What if I Have an Emergency and Can't Get in Touch With a Biologist? Can I Do the Work Anyway?
No. RCW 77.55.021 (1) requires you to get a permit from Washington Department of Fish and Wildlife before doing any work on a hydraulic project. In the event of an emergency during working hours contact your nearest Fish and Wildlife office. During non-working hours call the “hotline” telephone number at (360) 902-2537
If an Emergency Declaration is Made, Do I Still Need an HPA from WDFW?
Yes. RCW 77.55.021 (8) states: “The department, through its authorized representatives, shall issue immediately, upon request, oral approval for a stream crossing, or work to remove any obstructions, repair existing structures, restore streambanks, protect fish life, or protect property threatened by the stream or a change in the stream flow without the necessity of obtaining a written permit prior to commencing work. Conditions of the emergency oral permit must be established by the department and reduced to writing within thirty days and complied with as provided for in this chapter.”

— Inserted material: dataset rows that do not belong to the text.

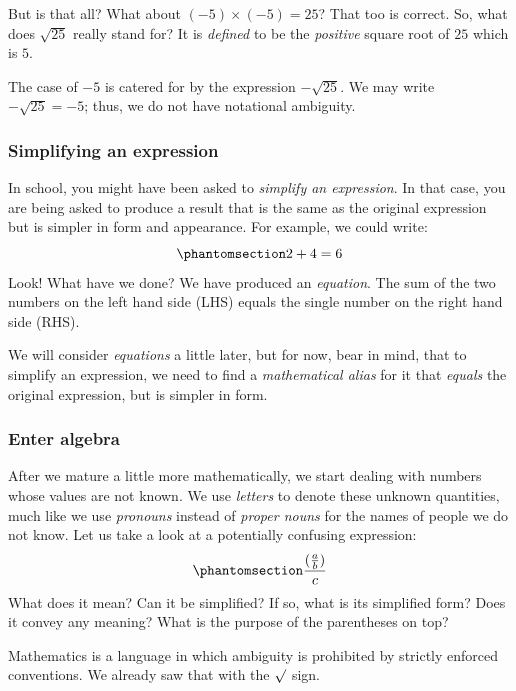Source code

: \documentclass[
  a4paper,
]{article}
\begin{document}
But is that all? What about \((-5) \times (-5) = 25\)? That too is
correct. So, what does \(\sqrt{25}\) really stand for? It is
\emph{defined} to be the \emph{positive} square root of \(25\) which is
\(5\).

The case of \(-5\) is catered for by the expression \(-\sqrt{25}\). We
may write \(-\sqrt{25} = -5\); thus, we do not have notational
ambiguity.

\subsubsection{Simplifying an
expression}\label{simplifying-an-expression}

In school, you might have been asked to \emph{simplify an expression}.
In that case, you are being asked to produce a result that is the same
as the original expression but is simpler in form and appearance. For
example, we could write: \begin{equation}\phantomsection\label{eq:six}{
2 + 4 = 6
}\end{equation} Look! What have we done? We have produced an
\emph{equation}. The sum of the two numbers on the left hand side (LHS)
equals the single number on the right hand side (RHS).

We will consider \emph{equations} a little later, but for now, bear in
mind, that to simplify an expression, we need to find a
\emph{mathematical alias} for it that \emph{equals} the original
expression, but is simpler in form.

\subsubsection{Enter algebra}\label{enter-algebra}

After we mature a little more mathematically, we start dealing with
numbers whose values are not known. We use \emph{letters} to denote
these unknown quantities, much like we use \emph{pronouns} instead of
\emph{proper nouns} for the names of people we do not know. Let us take
a look at a potentially confusing expression:
\begin{equation}\phantomsection\label{eq:abc}{
\frac{(\frac{a}{b})}{c}
}\end{equation} What does it mean? Can it be simplified? If so, what is
its simplified form? Does it convey any meaning? What is the purpose of
the parentheses on top?

Mathematics is a language in which ambiguity is prohibited by strictly
enforced conventions. We already saw that with the \(\surd\) sign.
\end{document}
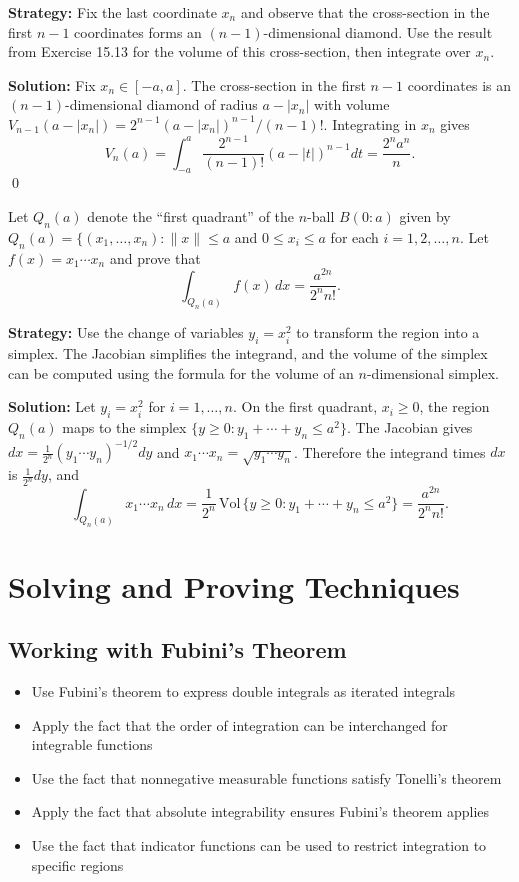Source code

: \noindent\textbf{Strategy:} Fix the last coordinate \(x_n\) and observe that the cross-section in the first \(n-1\) coordinates forms an \((n-1)\)-dimensional diamond. Use the result from Exercise 15.13 for the volume of this cross-section, then integrate over \(x_n\).

\bigskip\noindent\textbf{Solution:}
Fix \(x_n\in[-a,a]\). The cross-section in the first \(n-1\) coordinates is an \((n-1)\)-dimensional diamond of radius \(a-|x_n|\) with volume \(V_{n-1}(a-|x_n|)=2^{n-1}(a-|x_n|)^{n-1}/(n-1)!\). Integrating in \(x_n\) gives
\[
V_n(a)=\int_{-a}^{a} \frac{2^{n-1}}{(n-1)!} (a-|t|)^{n-1} dt = \frac{2^n a^n}{n}.
\]\qed


\begin{problembox}
Let \( Q_n(a) \) denote the ``first quadrant'' of the \( n \)-ball \( B(0:a) \) given by
$Q_n(a) = \{(x_1, \ldots, x_n): \|x\| \leq a$ and $ 0 \leq x_i \leq a $ for each $ i = 1, 2, \ldots, n.$
Let \( f(x) = x_1 \cdots x_n \) and prove that
\[
\int_{Q_n(a)} f(x) \, dx = \frac{a^{2n}}{2^n n!}.
\]
\end{problembox}

\noindent\textbf{Strategy:} Use the change of variables \(y_i = x_i^2\) to transform the region into a simplex. The Jacobian simplifies the integrand, and the volume of the simplex can be computed using the formula for the volume of an \(n\)-dimensional simplex.

\bigskip\noindent\textbf{Solution:}
Let \(y_i=x_i^2\) for \(i=1,\ldots,n\). On the first quadrant, \(x_i\ge 0\), the region \(Q_n(a)\) maps to the simplex \(\{y\ge 0: y_1+\cdots+y_n\le a^2\}\). The Jacobian gives \(dx=\frac{1}{2^n}(y_1\cdots y_n)^{-1/2}dy\) and \(x_1\cdots x_n=\sqrt{y_1\cdots y_n}\). Therefore the integrand times \(dx\) is \(\frac{1}{2^n} dy\), and
\[
\int_{Q_n(a)} x_1\cdots x_n\,dx = \frac{1}{2^n}\,\mathrm{Vol}\,\{y\ge 0: y_1+\cdots+y_n\le a^2\} = \frac{a^{2n}}{2^n n!}.
\]

\section{Solving and Proving Techniques}

\subsection*{Working with Fubini's Theorem}
\begin{itemize}
\item Use Fubini's theorem to express double integrals as iterated integrals
\item Apply the fact that the order of integration can be interchanged for integrable functions
\item Use the fact that nonnegative measurable functions satisfy Tonelli's theorem
\item Apply the fact that absolute integrability ensures Fubini's theorem applies
\item Use the fact that indicator functions can be used to restrict integration to specific regions
\end{itemize}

What is the Difference Between an Emergency and an Expedited HPA?
An emergency HPA can be issued for projects meeting the definition of emergency in RCW 77.55.011, which states: “emergency means an immediate threat to life, the public, property, or of environmental degradation.” Emergency HPAs can be issued verbally immediately upon request, with written follow-up, and an emergency can be declared only by the governor, the county legislative authority, or by WDFW. An expedited HPA is one issued for projects where normal processing would result in significant hardship for the applicant or unacceptable damage to the environment and where it meets the definition of imminent danger in RCW 77.55.011, which states: “imminent danger means a threat by weather, water flow, or other natural conditions that is likely to occur within sixty days of a request for a permit application.” Expedited HPAs must be issued in writing within 15 days of the request for a permit. Neither emergency nor expedited projects are required to comply with the requirements of SEPA.
What Will Happen if I Do Work Without Getting a Permit from WDFW?
You will be subject to enforcement and prosecution. RCW 77.55.291 states, “the department may levy civil penalties of up to one hundred dollars per day for violation of any provisions of RCW 77.55.021.” Additionally, under RCW 9A.20.010 (2) you would be subject to penalties for a gross misdemeanor "(a) Any crime punishable by a fine of not more than one thousand dollars, or by imprisonment in a county jail for not more than ninety days, or by both such fine and imprisonment is a misdemeanor. Whenever the performance of any act is prohibited by any statute, and no penalty for the violation of such statute is imposed, the committing of such act shall be a misdemeanor. (b) All crimes other than felonies and misdemeanors are gross misdemeanors."
Is the Streamlined Processing for Fish Habitat Enhancement Projects the Same as an Expedited HPA?
No. Fish enhancement projects approved under RCW 77.55.181 differ from emergency or expedited projects. Projects applied for under this RCW must meet specific criteria to show that they are appropriate fish enhancement projects. With the exception that approved projects under this RCW are exempted from the requirements of SEPA and local permitting, WDFW processes applications for fish enhancement projects in the usual manner – processing w/in 45 days, and project may or may not be approved upon review of a complete application.